To find out whether that’s the case, Dodder and Hoh, along with San Diego Zoo conservationists Christopher Tubbs and Ignacio Vilchis are scanning the chemical compositions of dead marine mammals found up and down the California and Baja California coasts, looking specifically for high concentrations of contaminants. The chemical scanning is performed using non-targeted analysis, a relatively new systematic method for identifying unexpected chemicals.

They will then compare those results to chemical analyses of blood sampled from dozens of California condors living in both inland and coastal environments, looking for tell-tale matches.
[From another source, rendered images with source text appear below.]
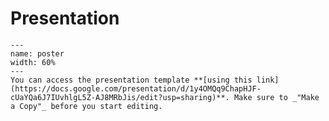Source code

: 
# Presentation


```{figure} ../assets/presentation_screenshot.png
---
name: poster
width: 60%
---
You can access the presentation template **[using this link](https://docs.google.com/presentation/d/1y4OMQq9ChapHJF-cUaYQa6J7IUvhlgL5Z-AJ8MRbJis/edit?usp=sharing)**. Make sure to _"Make a Copy"_ before you start editing.

```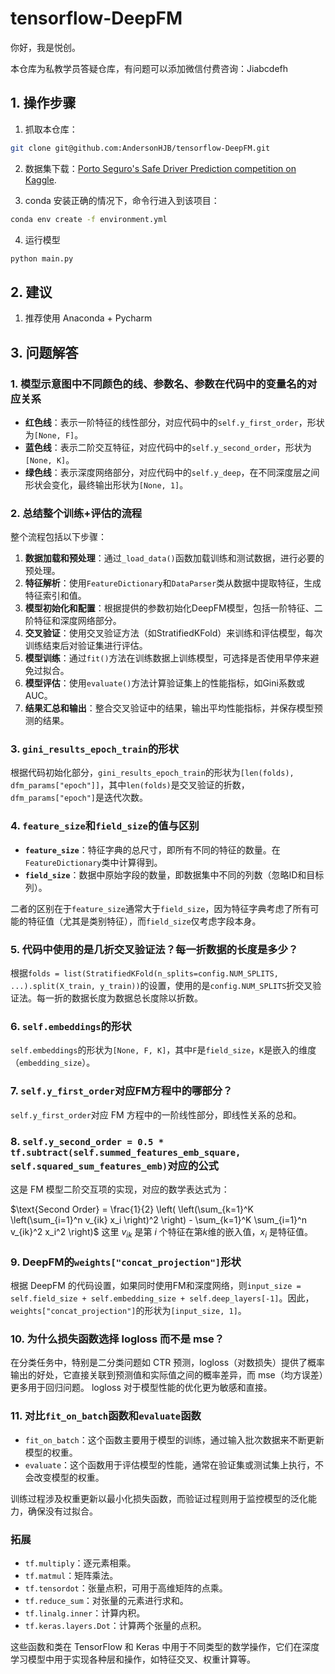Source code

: # tensorflow-DeepFM

你好，我是悦创。

本仓库为私教学员答疑仓库，有问题可以添加微信付费咨询：Jiabcdefh

## 1. 操作步骤

1. 抓取本仓库：

```bash
git clone git@github.com:AndersonHJB/tensorflow-DeepFM.git
```

2. 数据集下载：[Porto Seguro's Safe Driver Prediction competition on Kaggle](https://www.kaggle.com/c/porto-seguro-safe-driver-prediction).

3. conda 安装正确的情况下，命令行进入到该项目：

```bash
conda env create -f environment.yml
```

4. 运行模型

```bash
python main.py
```

## 2. 建议

1. 推荐使用 Anaconda + Pycharm


## 3. 问题解答

### 1. 模型示意图中不同颜色的线、参数名、参数在代码中的变量名的对应关系

- **红色线**：表示一阶特征的线性部分，对应代码中的`self.y_first_order`，形状为`[None, F]`。
- **蓝色线**：表示二阶交互特征，对应代码中的`self.y_second_order`，形状为`[None, K]`。
- **绿色线**：表示深度网络部分，对应代码中的`self.y_deep`，在不同深度层之间形状会变化，最终输出形状为`[None, 1]`。

### 2. 总结整个训练+评估的流程

整个流程包括以下步骤：

1. **数据加载和预处理**：通过`_load_data()`函数加载训练和测试数据，进行必要的预处理。
2. **特征解析**：使用`FeatureDictionary`和`DataParser`类从数据中提取特征，生成特征索引和值。
3. **模型初始化和配置**：根据提供的参数初始化DeepFM模型，包括一阶特征、二阶特征和深度网络部分。
4. **交叉验证**：使用交叉验证方法（如StratifiedKFold）来训练和评估模型，每次训练结束后对验证集进行评估。
5. **模型训练**：通过`fit()`方法在训练数据上训练模型，可选择是否使用早停来避免过拟合。
6. **模型评估**：使用`evaluate()`方法计算验证集上的性能指标，如Gini系数或AUC。
7. **结果汇总和输出**：整合交叉验证中的结果，输出平均性能指标，并保存模型预测的结果。

### 3. `gini_results_epoch_train`的形状

根据代码初始化部分，`gini_results_epoch_train`的形状为`[len(folds), dfm_params["epoch"]]`，其中`len(folds)`是交叉验证的折数，`dfm_params["epoch"]`是迭代次数。

### 4. `feature_size`和`field_size`的值与区别

- **`feature_size`**：特征字典的总尺寸，即所有不同的特征的数量。在`FeatureDictionary`类中计算得到。
- **`field_size`**：数据中原始字段的数量，即数据集中不同的列数（忽略ID和目标列）。

二者的区别在于`feature_size`通常大于`field_size`，因为特征字典考虑了所有可能的特征值（尤其是类别特征），而`field_size`仅考虑字段本身。

### 5. 代码中使用的是几折交叉验证法？每一折数据的长度是多少？
根据`folds = list(StratifiedKFold(n_splits=config.NUM_SPLITS, ...).split(X_train, y_train))`的设置，使用的是`config.NUM_SPLITS`折交叉验证法。每一折的数据长度为数据总长度除以折数。

### 6. `self.embeddings`的形状

`self.embeddings`的形状为`[None, F, K]`，其中`F`是`field_size`，`K`是嵌入的维度（`embedding_size`）。

### 7. `self.y_first_order`对应FM方程中的哪部分？

`self.y_first_order`对应 FM 方程中的一阶线性部分，即线性关系的总和。

### 8. `self.y_second_order = 0.5 * tf.subtract(self.summed_features_emb_square, self.squared_sum_features_emb)`对应的公式

这是 FM 模型二阶交互项的实现，对应的数学表达式为：

$\text{Second Order} = \frac{1}{2} \left( \left(\sum_{k=1}^K \left(\sum_{i=1}^n v_{ik} x_i \right)^2 \right) - \sum_{k=1}^K \sum_{i=1}^n v_{ik}^2 x_i^2 \right)$
这里 $v_{ik}$ 是第 $i$ 个特征在第$k$维的嵌入值，$x_i$ 是特征值。

### 9. DeepFM的`weights["concat_projection"]`形状

根据 DeepFM 的代码设置，如果同时使用FM和深度网络，则`input_size = self.field_size + self.embedding_size + self.deep_layers[-1]`。因此，`weights["concat_projection"]`的形状为`[input_size, 1]`。

### 10. 为什么损失函数选择 logloss 而不是 mse？

在分类任务中，特别是二分类问题如 CTR 预测，logloss（对数损失）提供了概率输出的好处，它直接关联到预测值和实际值之间的概率差异，而 mse（均方误差）更多用于回归问题。 logloss 对于模型性能的优化更为敏感和直接。

### 11. 对比`fit_on_batch`函数和`evaluate`函数

- `fit_on_batch`：这个函数主要用于模型的训练，通过输入批次数据来不断更新模型的权重。
- `evaluate`：这个函数用于评估模型的性能，通常在验证集或测试集上执行，不会改变模型的权重。

训练过程涉及权重更新以最小化损失函数，而验证过程则用于监控模型的泛化能力，确保没有过拟合。

### 拓展

- `tf.multiply`：逐元素相乘。
- `tf.matmul`：矩阵乘法。
- `tf.tensordot`：张量点积，可用于高维矩阵的点乘。
- `tf.reduce_sum`：对张量的元素进行求和。
- `tf.linalg.inner`：计算内积。
- `tf.keras.layers.Dot`：计算两个张量的点积。

这些函数和类在 TensorFlow 和 Keras 中用于不同类型的数学操作，它们在深度学习模型中用于实现各种层和操作，如特征交叉、权重计算等。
The potential toxicity of these compounds of interest will then be evaluated using cell-based tests

“We’re zeroing in on fewer than a dozen highly concentrated contaminants that are abundant in both marine mammals and condors,” Dodder said.

Early results point to one potential toxic troublemaker: a compound known as tris(4-chlorophenyl)methane, or TCPM, that has been found in high concentrations in both marine mammal carcasses and condors. More research will be needed to determine whether TCPM is indeed playing a harmful role in condor reproduction, as well as what other contaminants might be involved.

The research is funded by a two-year, $257,000 grant from California Sea Grant, a program of the National Oceanic and Atmospheric Administration. The funding will also support training and research experience for an SDSU graduate student.

In addition to simply identifying harmful coastal contaminants that may be holding back California condor conservation efforts, researchers are also interested in whether Baja California—part of the birds' historical range—should receive an increased share of the reintroduced condors. Less hunting on the peninsula, explained Hoh, meaning condors there are probably exposed to less lead and human disruption.

“But because marine mammals migrate up and down the coast, a big unknown is whether the toxicity of marine mammals would be the same in Baja California as it is along the California coast, negating the other benefits,” Hoh said.